In this case Continent
would be a categorical variable, not an ordinal variable, since there is no natural ordering of the values. We could just as easily have labeled the continents so that Europe = 0, Oceania = 1, Asia = 2, Africa = 3, North America = 4, South America = 5, without losing any information that this variable is supposed to hold.
sorted_df = final_df.sort_values(by="gini").copy()
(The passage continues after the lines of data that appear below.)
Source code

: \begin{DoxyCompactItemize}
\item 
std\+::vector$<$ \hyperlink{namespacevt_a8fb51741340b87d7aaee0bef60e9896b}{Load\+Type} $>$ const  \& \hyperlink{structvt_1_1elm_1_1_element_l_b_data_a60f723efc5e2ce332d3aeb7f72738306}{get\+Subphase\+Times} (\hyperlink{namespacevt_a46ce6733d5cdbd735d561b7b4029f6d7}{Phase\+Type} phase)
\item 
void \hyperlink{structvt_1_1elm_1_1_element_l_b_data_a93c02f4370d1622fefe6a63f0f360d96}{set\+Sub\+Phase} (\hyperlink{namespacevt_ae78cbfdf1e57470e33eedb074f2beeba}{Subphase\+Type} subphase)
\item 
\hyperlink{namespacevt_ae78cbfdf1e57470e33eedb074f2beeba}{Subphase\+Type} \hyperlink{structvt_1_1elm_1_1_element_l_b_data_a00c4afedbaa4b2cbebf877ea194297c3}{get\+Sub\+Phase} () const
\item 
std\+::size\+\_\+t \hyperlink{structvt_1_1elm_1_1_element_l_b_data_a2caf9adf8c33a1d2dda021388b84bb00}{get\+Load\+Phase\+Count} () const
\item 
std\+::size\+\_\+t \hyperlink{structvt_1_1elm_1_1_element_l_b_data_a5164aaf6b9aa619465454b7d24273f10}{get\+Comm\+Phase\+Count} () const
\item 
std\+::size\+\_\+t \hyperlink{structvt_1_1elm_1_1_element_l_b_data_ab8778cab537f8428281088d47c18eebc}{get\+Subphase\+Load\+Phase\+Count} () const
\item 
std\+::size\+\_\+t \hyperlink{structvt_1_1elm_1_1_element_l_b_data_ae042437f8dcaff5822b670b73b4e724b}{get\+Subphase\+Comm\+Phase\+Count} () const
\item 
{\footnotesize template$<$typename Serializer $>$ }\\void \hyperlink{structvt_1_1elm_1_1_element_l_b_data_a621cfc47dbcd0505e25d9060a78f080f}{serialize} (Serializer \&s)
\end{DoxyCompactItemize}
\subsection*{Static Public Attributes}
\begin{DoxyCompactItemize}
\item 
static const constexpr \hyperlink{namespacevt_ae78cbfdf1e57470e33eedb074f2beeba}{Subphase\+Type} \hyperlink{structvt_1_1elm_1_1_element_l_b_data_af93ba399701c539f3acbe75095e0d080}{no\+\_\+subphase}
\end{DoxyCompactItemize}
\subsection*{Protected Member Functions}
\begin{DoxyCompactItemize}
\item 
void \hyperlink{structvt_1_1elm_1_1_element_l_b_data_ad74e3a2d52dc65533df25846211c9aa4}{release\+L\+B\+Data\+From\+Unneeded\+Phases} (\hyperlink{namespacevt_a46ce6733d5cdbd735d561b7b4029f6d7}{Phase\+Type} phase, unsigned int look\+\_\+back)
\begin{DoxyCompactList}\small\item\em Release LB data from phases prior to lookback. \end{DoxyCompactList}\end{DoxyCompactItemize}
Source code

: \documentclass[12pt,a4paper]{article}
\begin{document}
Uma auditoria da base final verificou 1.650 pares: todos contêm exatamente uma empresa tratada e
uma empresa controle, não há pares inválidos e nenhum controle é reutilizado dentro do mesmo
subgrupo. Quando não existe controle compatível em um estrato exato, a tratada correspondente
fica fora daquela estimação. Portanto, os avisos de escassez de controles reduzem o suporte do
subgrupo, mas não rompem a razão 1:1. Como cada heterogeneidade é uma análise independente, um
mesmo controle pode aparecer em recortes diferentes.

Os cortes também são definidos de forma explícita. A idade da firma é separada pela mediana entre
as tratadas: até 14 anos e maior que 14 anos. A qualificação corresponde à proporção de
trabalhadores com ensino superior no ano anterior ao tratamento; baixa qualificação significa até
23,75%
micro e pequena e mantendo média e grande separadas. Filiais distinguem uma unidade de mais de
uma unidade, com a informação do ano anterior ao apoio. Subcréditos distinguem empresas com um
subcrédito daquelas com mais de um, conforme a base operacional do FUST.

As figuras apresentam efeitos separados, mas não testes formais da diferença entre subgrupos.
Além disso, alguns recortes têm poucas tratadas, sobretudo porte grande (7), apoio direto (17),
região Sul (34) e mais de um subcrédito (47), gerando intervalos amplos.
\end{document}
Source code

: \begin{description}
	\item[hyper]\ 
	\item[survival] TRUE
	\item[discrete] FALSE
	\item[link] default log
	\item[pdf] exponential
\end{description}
us_gini = sorted_df.loc["USA"]["gini"]
us_gini
41.06
import numpy as np
sorted_df['gini_vs_us'] = sorted_df['gini'] - us_gini
sorted_df.iloc[83:95]
Entity | Year | Total population (Gapminder, HYDE & UN) | Continent | gini | gdp | high_gdp | gini_vs_us | |
---|---|---|---|---|---|---|---|---|
Code | ||||||||
TUR | Turkey | 2012 | 7.465100e+07 | NaN | 40.17 | 20904.22300 | 1 | -0.89 |
TTO | Trinidad and Tobago | 1992 | 1.237000e+06 | NaN | 40.27 | 9583.64550 | 0 | -0.79 |
SEN | Senegal | 2011 | 1.303400e+07 | NaN | 40.28 | 2735.58670 | 0 | -0.78 |
MDG | Madagascar | 2010 | 2.115200e+07 | NaN | 40.63 | 1459.91550 | 0 | -0.43 |
MAR | Morocco | 2007 | 3.116400e+07 | NaN | 40.72 | 4984.77200 | 0 | -0.34 |
TKM | Turkmenistan | 1998 | 4.413000e+06 | NaN | 40.77 | 6358.13180 | 0 | -0.29 |
USA | United States | 2013 | 3.164010e+08 | NaN | 41.06 | 51547.74600 | 1 | 0.00 |
RUS | Russia | 2012 | 1.439940e+08 | NaN | 41.59 | 26074.13100 | 1 | 0.53 |
URY | Uruguay | 2013 | 3.389000e+06 | NaN | 41.87 | 18652.68600 | 1 | 0.81 |
CHN | China | 2010 | 1.368811e+09 | NaN | 42.06 | 9337.29000 | 0 | 1.00 |
COD | Democratic Republic of Congo | 2012 | 6.902100e+07 | NaN | 42.10 | 740.51245 | 0 | 1.04 |
GAB | Gabon | 2005 | 1.391000e+06 | NaN | 42.18 | 15793.24700 | 1 | 1.12 |
25. If we only knew the US's gini coefficient (and not its GDP), and we used the K-Nearest Neighbors algorithm with $K = 5$ to try and predict whether it was low or high GDP, which would we predict?
4 out of 5 are low GDP $\implies$ we predict low GDP for US
26. What about with $K = 7$?
(The above 5 closest neighbors, plus:)
5 out of 7 are low GDP $\implies$ we predict low GDP for US again
27. Why do we always pick odd numbers as values for $K$?
Because we need to take a majority vote of the $K$ neighbors, so odd numbers ensure that we won't encounter any ties.